■ **WORK TO COMPLETE**:
Directions for the data below: repeat exactly the lines from the one with "Source code" through the one with "- Extract<T,U>", both included, and omit all pictures.

■ **Collected data**:
---
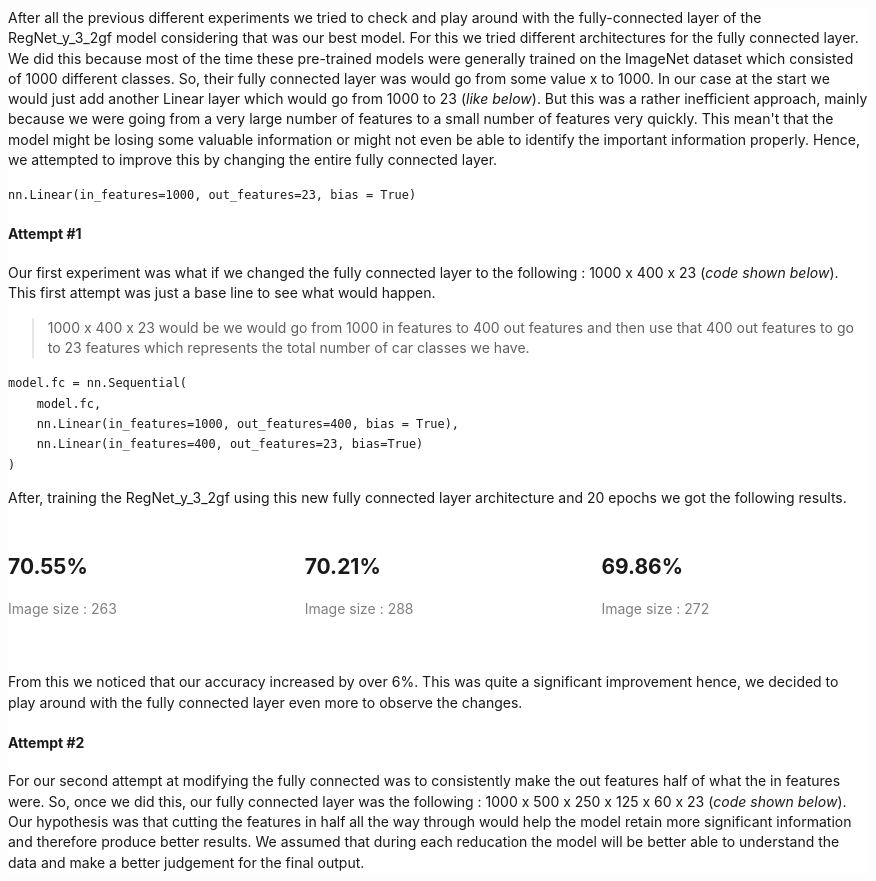 After all the previous different experiments we tried to check and play around with the fully-connected layer of the RegNet_y_3_2gf model considering that was our best model. For this we tried different architectures for the fully connected layer. We did this because most of the time these pre-trained models were generally trained on the ImageNet dataset which consisted of 1000 different classes. So, their fully connected layer was would go from some value x to 1000. In our case at the start we would just add another Linear layer which would go from 1000 to 23 (*like below*). But this was a rather inefficient approach, mainly because we were going from a very large number of features to a small number of features very quickly. This mean't that the model might be losing some valuable information or might not even be able to identify the important information properly. Hence, we attempted to improve this by changing the entire fully connected layer.
```
nn.Linear(in_features=1000, out_features=23, bias = True)
```

#### Attempt #1
Our first experiment was what if we changed the fully connected layer to the following : 1000 x 400 x 23 (*code shown below*). This first attempt was just a base line to see what would happen.
> 1000 x 400 x 23 would be we would go from 1000 in features to 400 out features and then use that 400 out features to go to 23 features which represents the total number of car classes we have.
```
model.fc = nn.Sequential(
    model.fc,
    nn.Linear(in_features=1000, out_features=400, bias = True),
    nn.Linear(in_features=400, out_features=23, bias=True)
)
```
After, training the RegNet_y_3_2gf using this new fully connected layer architecture and 20 epochs we got the following results.
<div style="display: grid; grid-template-columns: repeat(3, 31%); margin-bottom:4.5%; column-gap:3.5%; row-gap:1.5%">
	<div>
		<h2>70.55%</h2>
        <p style="color:grey">Image size : 263<p>
    </div>
    <div>
		<h2>70.21%</h2>
        <p style="color:grey">Image size : 288<p>
    </div>
    <div>
		<h2>69.86%</h2>
        <p style="color:grey">Image size : 272<p>
    </div>
</div>

From this we noticed that our accuracy increased by over 6%. This was quite a significant improvement hence, we decided to play around with the fully connected layer even more to observe the changes.

#### Attempt #2
For our second attempt at modifying the fully connected was to consistently make the out features half of what the in features were. So, once we did this, our fully connected layer was the following : 1000 x 500 x 250 x 125 x 60 x 23 (*code shown below*). Our hypothesis was that cutting the features in half all the way through would help the model retain more significant information and therefore produce better results. We assumed that during each reducation the model will be better able to understand the data and make a better judgement for the final output.
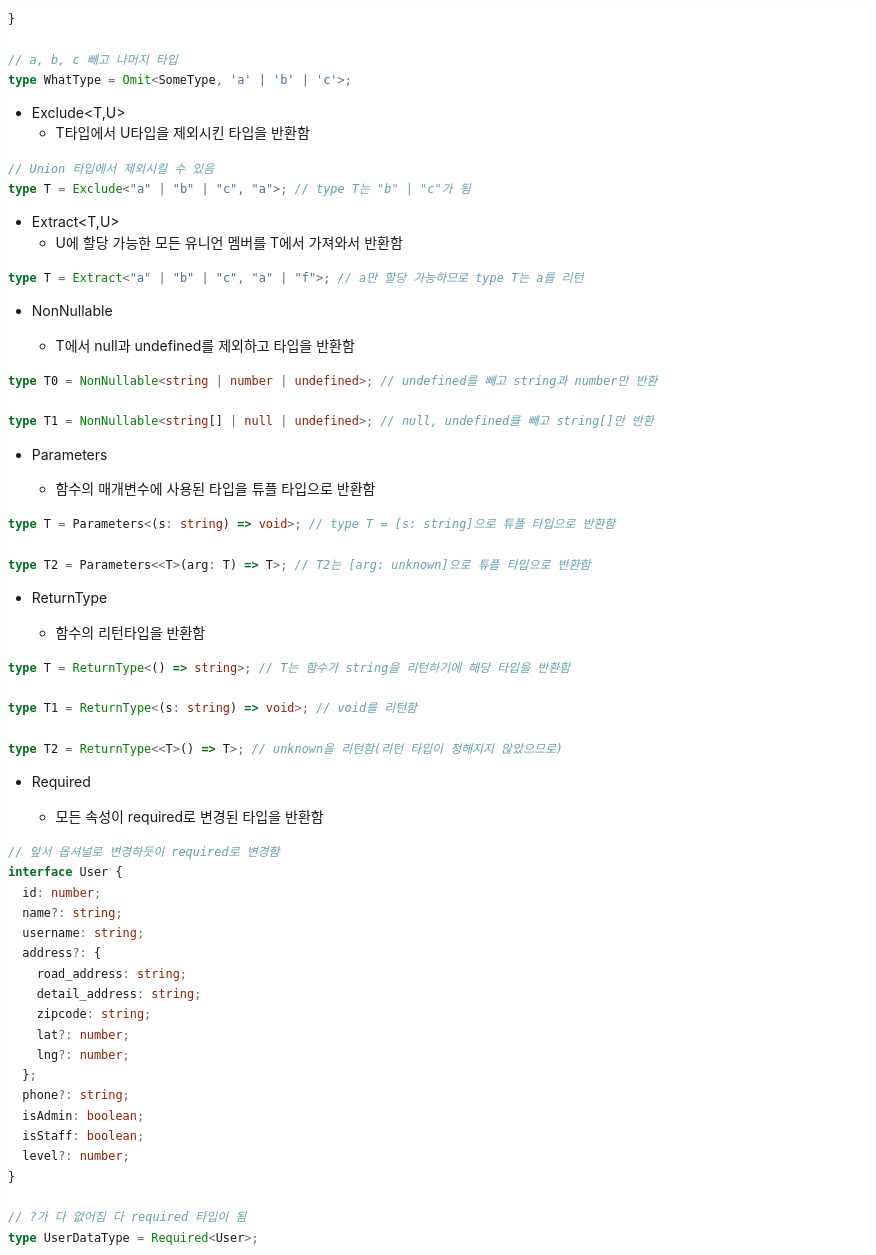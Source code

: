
 ```typescript
}

// a, b, c 빼고 나머지 타입
type WhatType = Omit<SomeType, 'a' | 'b' | 'c'>;
```

- Exclude<T,U>
  - T타입에서 U타입을 제외시킨 타입을 반환함
```typescript
// Union 타입에서 제외시킬 수 있음
type T = Exclude<"a" | "b" | "c", "a">; // type T는 "b" | "c"가 됨
```

- Extract<T,U>
  - U에 할당 가능한 모든 유니언 멤버를 T에서 가져와서 반환함
```typescript
type T = Extract<"a" | "b" | "c", "a" | "f">; // a만 할당 가능하므로 type T는 a를 리턴
```

- NonNullable<T>
  - T에서 null과 undefined를 제외하고 타입을 반환함
```typescript
type T0 = NonNullable<string | number | undefined>; // undefined를 빼고 string과 number만 반환

type T1 = NonNullable<string[] | null | undefined>; // null, undefined를 빼고 string[]만 반환
```

- Parameters<T>
  - 함수의 매개변수에 사용된 타입을 튜플 타입으로 반환함
```typescript
type T = Parameters<(s: string) => void>; // type T = [s: string]으로 튜플 타입으로 반환함

type T2 = Parameters<<T>(arg: T) => T>; // T2는 [arg: unknown]으로 튜플 타입으로 반환함
```

- ReturnType<T>
  - 함수의 리턴타입을 반환함
```typescript
type T = ReturnType<() => string>; // T는 함수가 string을 리턴하기에 해당 타입을 반환함

type T1 = ReturnType<(s: string) => void>; // void를 리턴함

type T2 = ReturnType<<T>() => T>; // unknown을 리턴함(리턴 타입이 정해지지 않았으므로)
```

- Required<T>
  - 모든 속성이 required로 변경된 타입을 반환함
```typescript
// 앞서 옵셔널로 변경하듯이 required로 변경함
interface User {
  id: number;
  name?: string;
  username: string;
  address?: {
    road_address: string;
    detail_address: string;
    zipcode: string;
    lat?: number;
    lng?: number;
  };
  phone?: string;
  isAdmin: boolean;
  isStaff: boolean;
  level?: number;
}

// ?가 다 없어짐 다 required 타입이 됨
type UserDataType = Required<User>;
```

  [Property in keyof T]: boolean;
---
■ **EXERCISE ANSWER**:
Source code

:
 ```typescript
}

// a, b, c 빼고 나머지 타입
type WhatType = Omit<SomeType, 'a' | 'b' | 'c'>;
```

- Exclude<T,U>
  - T타입에서 U타입을 제외시킨 타입을 반환함
```typescript
// Union 타입에서 제외시킬 수 있음
type T = Exclude<"a" | "b" | "c", "a">; // type T는 "b" | "c"가 됨
```

- Extract<T,U>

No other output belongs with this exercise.